From: John Fastabend <john.fastabend@gmail.com>
To: Jakub Sitnicki <jakub@cloudflare.com>,
John Fastabend <john.fastabend@gmail.com>
Cc: bpf@vger.kernel.org, netdev@vger.kernel.org,
daniel@iogearbox.net, ast@kernel.org, song@kernel.org,
jonathan.lemon@gmail.com
Subject: Re: [bpf PATCH v2 2/8] bpf: sockmap, ensure sock lock held during tear down
Date: Wed, 05 Feb 2020 21:51:40 -0800 [thread overview]
Message-ID: <5e3ba96ca7889_6b512aafe4b145b812@john-XPS-13-9370.notmuch> (raw)
In-Reply-To: <8736boor55.fsf@cloudflare.com>
Jakub Sitnicki wrote:
> On Sat, Jan 11, 2020 at 07:12 AM CET, John Fastabend wrote:
> > The sock_map_free() and sock_hash_free() paths used to delete sockmap
> > and sockhash maps walk the maps and destroy psock and bpf state associated
> > with the socks in the map. When done the socks no longer have BPF programs
> > attached and will function normally. This can happen while the socks in
> > the map are still "live" meaning data may be sent/received during the walk.
> >
> > Currently, though we don't take the sock_lock when the psock and bpf state
> > is removed through this path. Specifically, this means we can be writing
> > into the ops structure pointers such as sendmsg, sendpage, recvmsg, etc.
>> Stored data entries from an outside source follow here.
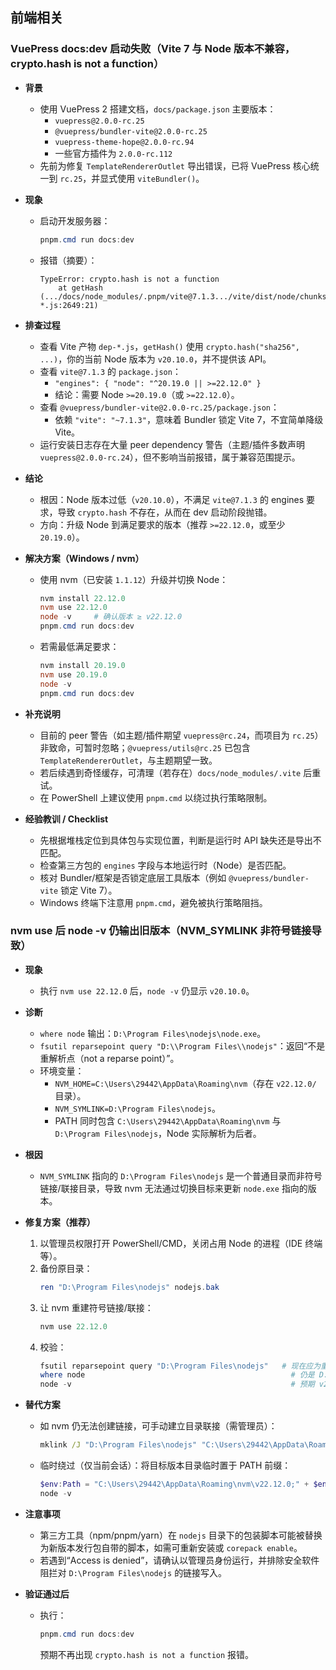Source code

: ## 前端相关

### VuePress docs:dev 启动失败（Vite 7 与 Node 版本不兼容，crypto.hash is not a function）

- **背景**
  - 使用 VuePress 2 搭建文档，`docs/package.json` 主要版本：
    - `vuepress@2.0.0-rc.25`
    - `@vuepress/bundler-vite@2.0.0-rc.25`
    - `vuepress-theme-hope@2.0.0-rc.94`
    - 一些官方插件为 `2.0.0-rc.112`
  - 先前为修复 `TemplateRendererOutlet` 导出错误，已将 VuePress 核心统一到 `rc.25`，并显式使用 `viteBundler()`。

- **现象**
  - 启动开发服务器：
    ```powershell
    pnpm.cmd run docs:dev
    ```
  - 报错（摘要）：
    ```text
    TypeError: crypto.hash is not a function
        at getHash (.../docs/node_modules/.pnpm/vite@7.1.3.../vite/dist/node/chunks/dep-*.js:2649:21)
    ```

- **排查过程**
  - 查看 Vite 产物 `dep-*.js`，`getHash()` 使用 `crypto.hash("sha256", ...)`，你的当前 Node 版本为 `v20.10.0`，并不提供该 API。
  - 查看 `vite@7.1.3` 的 `package.json`：
    - `"engines": { "node": "^20.19.0 || >=22.12.0" }`
    - 结论：需要 Node `>=20.19.0`（或 `>=22.12.0`）。
  - 查看 `@vuepress/bundler-vite@2.0.0-rc.25/package.json`：
    - 依赖 `"vite": "~7.1.3"`，意味着 Bundler 锁定 Vite 7，不宜简单降级 Vite。
  - 运行安装日志存在大量 peer dependency 警告（主题/插件多数声明 `vuepress@2.0.0-rc.24`），但不影响当前报错，属于兼容范围提示。

- **结论**
  - 根因：Node 版本过低（`v20.10.0`），不满足 `vite@7.1.3` 的 engines 要求，导致 `crypto.hash` 不存在，从而在 dev 启动阶段抛错。
  - 方向：升级 Node 到满足要求的版本（推荐 `>=22.12.0`，或至少 `20.19.0`）。

- **解决方案（Windows / nvm）**
  - 使用 nvm（已安装 `1.1.12`）升级并切换 Node：
    ```powershell
    nvm install 22.12.0
    nvm use 22.12.0
    node -v     # 确认版本 ≥ v22.12.0
    pnpm.cmd run docs:dev
    ```
  - 若需最低满足要求：
    ```powershell
    nvm install 20.19.0
    nvm use 20.19.0
    node -v
    pnpm.cmd run docs:dev
    ```

- **补充说明**
  - 目前的 peer 警告（如主题/插件期望 `vuepress@rc.24`，而项目为 `rc.25`）非致命，可暂时忽略；`@vuepress/utils@rc.25` 已包含 `TemplateRendererOutlet`，与主题期望一致。
  - 若后续遇到奇怪缓存，可清理（若存在）`docs/node_modules/.vite` 后重试。
  - 在 PowerShell 上建议使用 `pnpm.cmd` 以绕过执行策略限制。

- **经验教训 / Checklist**
  - 先根据堆栈定位到具体包与实现位置，判断是运行时 API 缺失还是导出不匹配。
  - 检查第三方包的 `engines` 字段与本地运行时（Node）是否匹配。
  - 核对 Bundler/框架是否锁定底层工具版本（例如 `@vuepress/bundler-vite` 锁定 Vite 7）。
  - Windows 终端下注意用 `pnpm.cmd`，避免被执行策略阻挡。

### nvm use 后 node -v 仍输出旧版本（NVM_SYMLINK 非符号链接导致）

- **现象**
  - 执行 `nvm use 22.12.0` 后，`node -v` 仍显示 `v20.10.0`。

- **诊断**
  - `where node` 输出：`D:\Program Files\nodejs\node.exe`。
  - `fsutil reparsepoint query "D:\\Program Files\\nodejs"`：返回“不是重解析点（not a reparse point）”。
  - 环境变量：
    - `NVM_HOME=C:\Users\29442\AppData\Roaming\nvm`（存在 `v22.12.0/` 目录）。
    - `NVM_SYMLINK=D:\Program Files\nodejs`。
    - PATH 同时包含 `C:\Users\29442\AppData\Roaming\nvm` 与 `D:\Program Files\nodejs`，Node 实际解析为后者。

- **根因**
  - `NVM_SYMLINK` 指向的 `D:\Program Files\nodejs` 是一个普通目录而非符号链接/联接目录，导致 nvm 无法通过切换目标来更新 `node.exe` 指向的版本。

- **修复方案（推荐）**
  1) 以管理员权限打开 PowerShell/CMD，关闭占用 Node 的进程（IDE 终端等）。
  2) 备份原目录：
     ```powershell
     ren "D:\Program Files\nodejs" nodejs.bak
     ```
  3) 让 nvm 重建符号链接/联接：
     ```powershell
     nvm use 22.12.0
     ```
  4) 校验：
     ```powershell
     fsutil reparsepoint query "D:\Program Files\nodejs"   # 现在应为重解析点
     where node                                              # 仍是 D:\Program Files\nodejs\node.exe
     node -v                                                 # 预期 v22.12.0
     ```

- **替代方案**
  - 如 nvm 仍无法创建链接，可手动建立目录联接（需管理员）：
    ```cmd
    mklink /J "D:\Program Files\nodejs" "C:\Users\29442\AppData\Roaming\nvm\v22.12.0"
    ```
  - 临时绕过（仅当前会话）：将目标版本目录临时置于 PATH 前缀：
    ```powershell
    $env:Path = "C:\Users\29442\AppData\Roaming\nvm\v22.12.0;" + $env:Path
    node -v
    ```

- **注意事项**
  - 第三方工具（npm/pnpm/yarn）在 `nodejs` 目录下的包装脚本可能被替换为新版本发行包自带的脚本，如需可重新安装或 `corepack enable`。
  - 若遇到“Access is denied”，请确认以管理员身份运行，并排除安全软件阻拦对 `D:\Program Files\nodejs` 的链接写入。

- **验证通过后**
  - 执行：
    ```powershell
    pnpm.cmd run docs:dev
    ```
    预期不再出现 `crypto.hash is not a function` 报错。
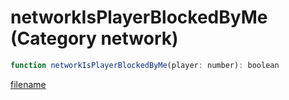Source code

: # networkIsPlayerBlockedByMe (Category network)

```js
function networkIsPlayerBlockedByMe(player: number): boolean
```

[filename](networkIsPlayerBlockedByMe_m.md ':include')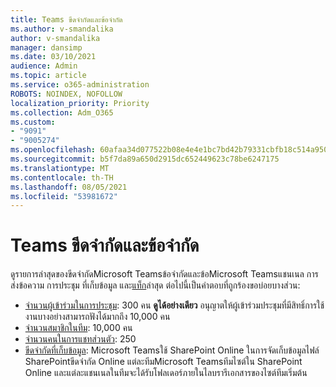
 ```yaml
---
title: Teams ขีดจํากัดและข้อจํากัด
ms.author: v-smandalika
author: v-smandalika
manager: dansimp
ms.date: 03/10/2021
audience: Admin
ms.topic: article
ms.service: o365-administration
ROBOTS: NOINDEX, NOFOLLOW
localization_priority: Priority
ms.collection: Adm_O365
ms.custom:
- "9091"
- "9005274"
ms.openlocfilehash: 60afaa34d077522b08e4e4e1bc7bd42b79331cbfb18c514a950f5aa48b00276b
ms.sourcegitcommit: b5f7da89a650d2915dc652449623c78be6247175
ms.translationtype: MT
ms.contentlocale: th-TH
ms.lasthandoff: 08/05/2021
ms.locfileid: "53981672"
---
```

# <a name="teams-limits-and-specifications"></a>Teams ขีดจํากัดและข้อจํากัด

ดูรายการล่าสุดของขีดจํากัดMicrosoft Teamsข้อจํากัดและข้อMicrosoft Teamsแชนเนล การส่งข้อความ การประชุม ที่เก็บข้อมูล และ[แท็ก](https://docs.microsoft.com/microsoftteams/limits-specifications-teams)ล่าสุด ต่อไปนี้เป็นคําตอบที่ถูกร้องขอบ่อยบางส่วน:

- [จํานวนผู้เข้าร่วมในการประชุม](https://docs.microsoft.com/microsoftteams/limits-specifications-teams#meetings-and-calls): 300 คน **ดูได้อย่างเดียว** อนุญาตให้ผู้เข้าร่วมประชุมที่มีสิทธิ์การใช้งานบางอย่างสามารถฟังได้มากถึง 10,000 คน
- [จํานวนสมาชิกในทีม](https://docs.microsoft.com/microsoftteams/limits-specifications-teams#teams-and-channels): 10,000 คน
- [จํานวนคนในการแชทส่วนตัว](https://docs.microsoft.com/microsoftteams/limits-specifications-teams#chat): 250 
- [ขีดจํากัดที่เก็บข้อมูล](https://docs.microsoft.com/microsoftteams/limits-specifications-teams#storage): Microsoft Teamsใช้ SharePoint Online ในการจัดเก็บข้อมูลไฟล์ SharePointขีดจํากัด Online แต่ละทีมMicrosoft Teamsทีมไซต์ใน SharePoint Online และแต่ละแชนเนลในทีมจะได้รับโฟลเดอร์ภายในไลบรารีเอกสารของไซต์ทีมเริ่มต้น

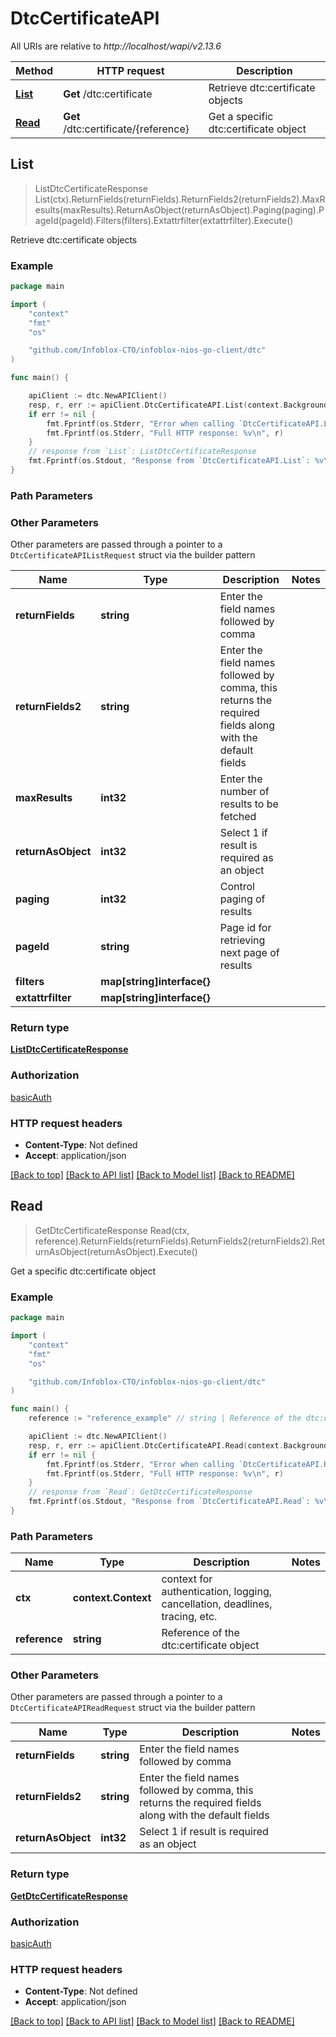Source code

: # DtcCertificateAPI

All URIs are relative to *http://localhost/wapi/v2.13.6*

Method | HTTP request | Description
------------- | ------------- | -------------
[**List**](DtcCertificateAPI.md#List) | **Get** /dtc:certificate | Retrieve dtc:certificate objects
[**Read**](DtcCertificateAPI.md#Read) | **Get** /dtc:certificate/{reference} | Get a specific dtc:certificate object



## List

> ListDtcCertificateResponse List(ctx).ReturnFields(returnFields).ReturnFields2(returnFields2).MaxResults(maxResults).ReturnAsObject(returnAsObject).Paging(paging).PageId(pageId).Filters(filters).Extattrfilter(extattrfilter).Execute()

Retrieve dtc:certificate objects



### Example

```go
package main

import (
	"context"
	"fmt"
	"os"

	"github.com/Infoblox-CTO/infoblox-nios-go-client/dtc"
)

func main() {

	apiClient := dtc.NewAPIClient()
	resp, r, err := apiClient.DtcCertificateAPI.List(context.Background()).Execute()
	if err != nil {
		fmt.Fprintf(os.Stderr, "Error when calling `DtcCertificateAPI.List``: %v\n", err)
		fmt.Fprintf(os.Stderr, "Full HTTP response: %v\n", r)
	}
	// response from `List`: ListDtcCertificateResponse
	fmt.Fprintf(os.Stdout, "Response from `DtcCertificateAPI.List`: %v\n", resp)
}
```

### Path Parameters



### Other Parameters

Other parameters are passed through a pointer to a `DtcCertificateAPIListRequest` struct via the builder pattern


Name | Type | Description  | Notes
------------- | ------------- | ------------- | -------------
**returnFields** | **string** | Enter the field names followed by comma | 
**returnFields2** | **string** | Enter the field names followed by comma, this returns the required fields along with the default fields | 
**maxResults** | **int32** | Enter the number of results to be fetched | 
**returnAsObject** | **int32** | Select 1 if result is required as an object | 
**paging** | **int32** | Control paging of results | 
**pageId** | **string** | Page id for retrieving next page of results | 
**filters** | **map[string]interface{}** |  | 
**extattrfilter** | **map[string]interface{}** |  | 

### Return type

[**ListDtcCertificateResponse**](ListDtcCertificateResponse.md)

### Authorization

[basicAuth](../README.md#basicAuth)

### HTTP request headers

- **Content-Type**: Not defined
- **Accept**: application/json

[[Back to top]](#) [[Back to API list]](../README.md#documentation-for-api-endpoints)
[[Back to Model list]](../README.md#documentation-for-models)
[[Back to README]](../README.md)


## Read

> GetDtcCertificateResponse Read(ctx, reference).ReturnFields(returnFields).ReturnFields2(returnFields2).ReturnAsObject(returnAsObject).Execute()

Get a specific dtc:certificate object



### Example

```go
package main

import (
	"context"
	"fmt"
	"os"

	"github.com/Infoblox-CTO/infoblox-nios-go-client/dtc"
)

func main() {
	reference := "reference_example" // string | Reference of the dtc:certificate object

	apiClient := dtc.NewAPIClient()
	resp, r, err := apiClient.DtcCertificateAPI.Read(context.Background(), reference).Execute()
	if err != nil {
		fmt.Fprintf(os.Stderr, "Error when calling `DtcCertificateAPI.Read``: %v\n", err)
		fmt.Fprintf(os.Stderr, "Full HTTP response: %v\n", r)
	}
	// response from `Read`: GetDtcCertificateResponse
	fmt.Fprintf(os.Stdout, "Response from `DtcCertificateAPI.Read`: %v\n", resp)
}
```

### Path Parameters


Name | Type | Description  | Notes
------------- | ------------- | ------------- | -------------
**ctx** | **context.Context** | context for authentication, logging, cancellation, deadlines, tracing, etc.
**reference** | **string** | Reference of the dtc:certificate object | 

### Other Parameters

Other parameters are passed through a pointer to a `DtcCertificateAPIReadRequest` struct via the builder pattern


Name | Type | Description  | Notes
------------- | ------------- | ------------- | -------------
**returnFields** | **string** | Enter the field names followed by comma | 
**returnFields2** | **string** | Enter the field names followed by comma, this returns the required fields along with the default fields | 
**returnAsObject** | **int32** | Select 1 if result is required as an object | 

### Return type

[**GetDtcCertificateResponse**](GetDtcCertificateResponse.md)

### Authorization

[basicAuth](../README.md#basicAuth)

### HTTP request headers

- **Content-Type**: Not defined
- **Accept**: application/json

[[Back to top]](#) [[Back to API list]](../README.md#documentation-for-api-endpoints)
[[Back to Model list]](../README.md#documentation-for-models)
[[Back to README]](../README.md)

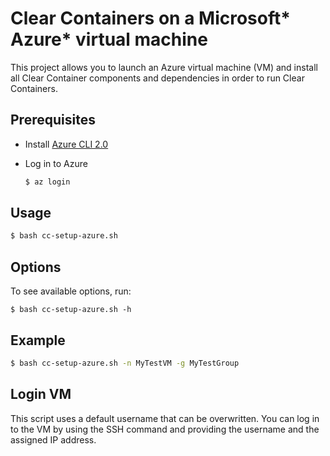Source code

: # Clear Containers on a Microsoft* Azure* virtual machine

This project allows you to launch an Azure virtual machine (VM) and install all Clear
Container components and dependencies in order to run Clear Containers.

## Prerequisites

* Install [Azure CLI 2.0](https://github.com/Azure/azure-cli)
* Log in to Azure

  ```bash
  $ az login
  ```

## Usage

```bash
$ bash cc-setup-azure.sh
```

## Options

To see available options, run:

```
$ bash cc-setup-azure.sh -h
```

## Example

```bash
$ bash cc-setup-azure.sh -n MyTestVM -g MyTestGroup
```

## Login VM

This script uses a default username that can be overwritten.
You can log in to the VM by using the SSH command and providing
the username and the assigned IP address.
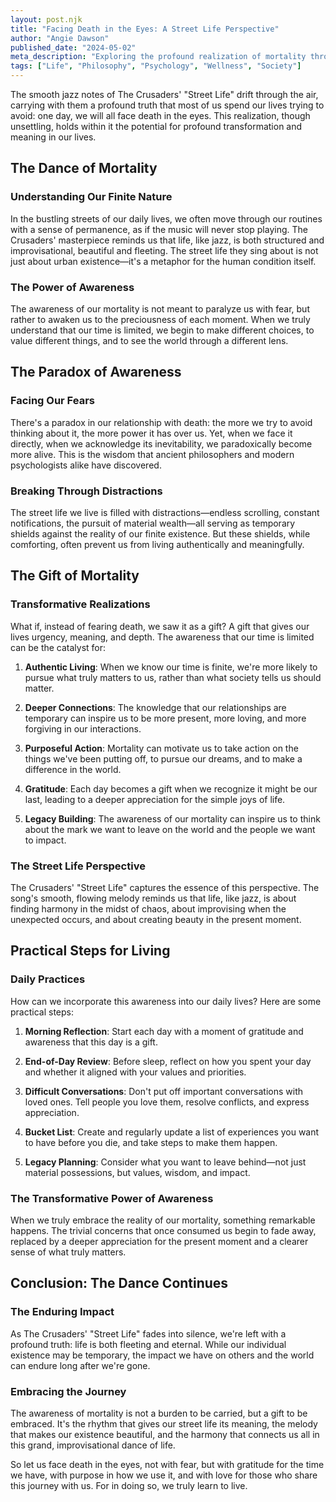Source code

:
 ```yaml
---
layout: post.njk
title: "Facing Death in the Eyes: A Street Life Perspective"
author: "Angie Dawson"
published_date: "2024-05-02"
meta_description: "Exploring the profound realization of mortality through the lens of The Crusaders' 'Street Life', and how this awareness can transform our daily existence."
tags: ["Life", "Philosophy", "Psychology", "Wellness", "Society"]
---
```


The smooth jazz notes of The Crusaders' "Street Life" drift through the air, carrying with them a profound truth that most of us spend our lives trying to avoid: one day, we will all face death in the eyes. This realization, though unsettling, holds within it the potential for profound transformation and meaning in our lives.

## The Dance of Mortality

### Understanding Our Finite Nature

In the bustling streets of our daily lives, we often move through our routines with a sense of permanence, as if the music will never stop playing. The Crusaders' masterpiece reminds us that life, like jazz, is both structured and improvisational, beautiful and fleeting. The street life they sing about is not just about urban existence—it's a metaphor for the human condition itself.

### The Power of Awareness

The awareness of our mortality is not meant to paralyze us with fear, but rather to awaken us to the preciousness of each moment. When we truly understand that our time is limited, we begin to make different choices, to value different things, and to see the world through a different lens.

## The Paradox of Awareness

### Facing Our Fears

There's a paradox in our relationship with death: the more we try to avoid thinking about it, the more power it has over us. Yet, when we face it directly, when we acknowledge its inevitability, we paradoxically become more alive. This is the wisdom that ancient philosophers and modern psychologists alike have discovered.

### Breaking Through Distractions

The street life we live is filled with distractions—endless scrolling, constant notifications, the pursuit of material wealth—all serving as temporary shields against the reality of our finite existence. But these shields, while comforting, often prevent us from living authentically and meaningfully.

## The Gift of Mortality

### Transformative Realizations

What if, instead of fearing death, we saw it as a gift? A gift that gives our lives urgency, meaning, and depth. The awareness that our time is limited can be the catalyst for:

1. **Authentic Living**: When we know our time is finite, we're more likely to pursue what truly matters to us, rather than what society tells us should matter.

2. **Deeper Connections**: The knowledge that our relationships are temporary can inspire us to be more present, more loving, and more forgiving in our interactions.

3. **Purposeful Action**: Mortality can motivate us to take action on the things we've been putting off, to pursue our dreams, and to make a difference in the world.

4. **Gratitude**: Each day becomes a gift when we recognize it might be our last, leading to a deeper appreciation for the simple joys of life.

5. **Legacy Building**: The awareness of our mortality can inspire us to think about the mark we want to leave on the world and the people we want to impact.

### The Street Life Perspective

The Crusaders' "Street Life" captures the essence of this perspective. The song's smooth, flowing melody reminds us that life, like jazz, is about finding harmony in the midst of chaos, about improvising when the unexpected occurs, and about creating beauty in the present moment.

## Practical Steps for Living

### Daily Practices

How can we incorporate this awareness into our daily lives? Here are some practical steps:

1. **Morning Reflection**: Start each day with a moment of gratitude and awareness that this day is a gift.

2. **End-of-Day Review**: Before sleep, reflect on how you spent your day and whether it aligned with your values and priorities.

3. **Difficult Conversations**: Don't put off important conversations with loved ones. Tell people you love them, resolve conflicts, and express appreciation.

4. **Bucket List**: Create and regularly update a list of experiences you want to have before you die, and take steps to make them happen.

5. **Legacy Planning**: Consider what you want to leave behind—not just material possessions, but values, wisdom, and impact.

### The Transformative Power of Awareness

When we truly embrace the reality of our mortality, something remarkable happens. The trivial concerns that once consumed us begin to fade away, replaced by a deeper appreciation for the present moment and a clearer sense of what truly matters.

## Conclusion: The Dance Continues

### The Enduring Impact

As The Crusaders' "Street Life" fades into silence, we're left with a profound truth: life is both fleeting and eternal. While our individual existence may be temporary, the impact we have on others and the world can endure long after we're gone.

### Embracing the Journey

The awareness of mortality is not a burden to be carried, but a gift to be embraced. It's the rhythm that gives our street life its meaning, the melody that makes our existence beautiful, and the harmony that connects us all in this grand, improvisational dance of life.

So let us face death in the eyes, not with fear, but with gratitude for the time we have, with purpose in how we use it, and with love for those who share this journey with us. For in doing so, we truly learn to live. 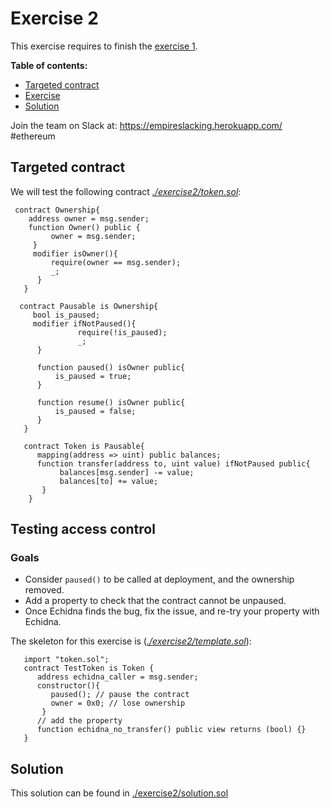 # Exercise 2

This exercise requires to finish the [exercise 1](Exercise-1.md).

**Table of contents:**

- [Targeted contract](#targeted-contract)
- [Exercise](#testing-access-control)
- [Solution](#solution)

Join the team on Slack at: https://empireslacking.herokuapp.com/ #ethereum

## Targeted contract
  
We will test the following contract *[./exercise2/token.sol](./exercise2/token.sol)*:

```Solidity
 contract Ownership{
    address owner = msg.sender;
    function Owner() public {
         owner = msg.sender;
     }
     modifier isOwner(){
         require(owner == msg.sender);
         _;
      }
   }

  contract Pausable is Ownership{
     bool is_paused;
     modifier ifNotPaused(){
               require(!is_paused);
               _;
      }

      function paused() isOwner public{
          is_paused = true;
      }

      function resume() isOwner public{
          is_paused = false;
      }
   }

   contract Token is Pausable{
      mapping(address => uint) public balances;
      function transfer(address to, uint value) ifNotPaused public{
           balances[msg.sender] -= value;
           balances[to] += value;
       }
    }

```
     
## Testing access control

### Goals

- Consider `paused()` to be called at deployment, and the ownership removed.
- Add a property to check that the contract cannot be unpaused.
- Once Echidna finds the bug, fix the issue, and re-try your property with Echidna.

The skeleton for this exercise is (*[./exercise2/template.sol](./exercise2/template.sol)*):

```Solidity
   import "token.sol";
   contract TestToken is Token {
      address echidna_caller = msg.sender;
      constructor(){
         paused(); // pause the contract
         owner = 0x0; // lose ownership
       }
      // add the property
      function echidna_no_transfer() public view returns (bool) {}
   }
```

## Solution

 This solution can be found in [./exercise2/solution.sol](./exercise2/solution.sol)
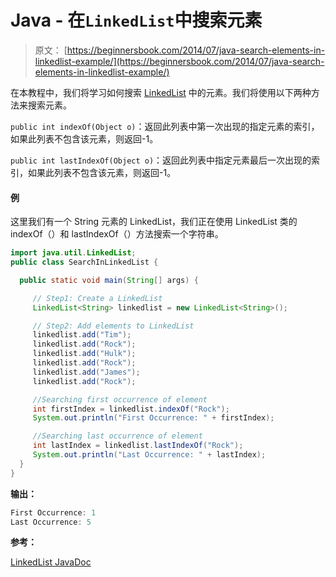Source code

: # Java - 在`LinkedList`中搜索元素

> 原文： [https://beginnersbook.com/2014/07/java-search-elements-in-linkedlist-example/](https://beginnersbook.com/2014/07/java-search-elements-in-linkedlist-example/)

在本教程中，我们将学习如何搜索 [LinkedList](https://beginnersbook.com/2013/12/linkedlist-in-java-with-example/ "LinkedList in Java with Example") 中的元素。我们将使用以下两种方法来搜索元素。

`public int indexOf(Object o)`：返回此列表中第一次出现的指定元素的索引，如果此列表不包含该元素，则返回-1。

`public int lastIndexOf(Object o)`：返回此列表中指定元素最后一次出现的索引，如果此列表不包含该元素，则返回-1。

#### 例

这里我们有一个 String 元素的 LinkedList，我们正在使用 LinkedList 类的 indexOf（）和 lastIndexOf（）方法搜索一个字符串。

```java
import java.util.LinkedList;
public class SearchInLinkedList {

  public static void main(String[] args) {

     // Step1: Create a LinkedList
     LinkedList<String> linkedlist = new LinkedList<String>();

     // Step2: Add elements to LinkedList
     linkedlist.add("Tim");
     linkedlist.add("Rock");
     linkedlist.add("Hulk");
     linkedlist.add("Rock");
     linkedlist.add("James");
     linkedlist.add("Rock");

     //Searching first occurrence of element
     int firstIndex = linkedlist.indexOf("Rock");
     System.out.println("First Occurrence: " + firstIndex);

     //Searching last occurrence of element
     int lastIndex = linkedlist.lastIndexOf("Rock");
     System.out.println("Last Occurrence: " + lastIndex);
  }
}
```

**输出：**

```java
First Occurrence: 1
Last Occurrence: 5

```

**参考：**

[LinkedList JavaDoc](https://docs.oracle.com/javase/7/docs/api/java/util/LinkedList.html)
> > while they are also being called from the networking side. This is not
> > safe, we never used proper READ_ONCE/WRITE_ONCE semantics here if we
> > believed it was safe. Further its not clear to me its even a good idea
> > to try and do this on "live" sockets while networking side might also
> > be using the socket. Instead of trying to reason about using the socks
> > from both sides lets realize that every use case I'm aware of rarely
> > deletes maps, in fact kubernetes/Cilium case builds map at init and
> > never tears it down except on errors. So lets do the simple fix and
> > grab sock lock.
> >
> > This patch wraps sock deletes from maps in sock lock and adds some
> > annotations so we catch any other cases easier.
> >
> > Fixes: 604326b41a6fb ("bpf, sockmap: convert to generic sk_msg interface")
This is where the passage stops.